-------- Information provided --------
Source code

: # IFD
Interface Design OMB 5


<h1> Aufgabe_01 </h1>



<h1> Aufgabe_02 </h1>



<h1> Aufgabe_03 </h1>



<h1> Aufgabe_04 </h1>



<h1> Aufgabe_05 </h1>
--------
From the first line to the last, write out the data exactly.

*Reply to the exercise*.
Source code

: # IFD
Interface Design OMB 5


<h1> Aufgabe_01 </h1>



<h1> Aufgabe_02 </h1>



<h1> Aufgabe_03 </h1>



<h1> Aufgabe_04 </h1>



<h1> Aufgabe_05 </h1>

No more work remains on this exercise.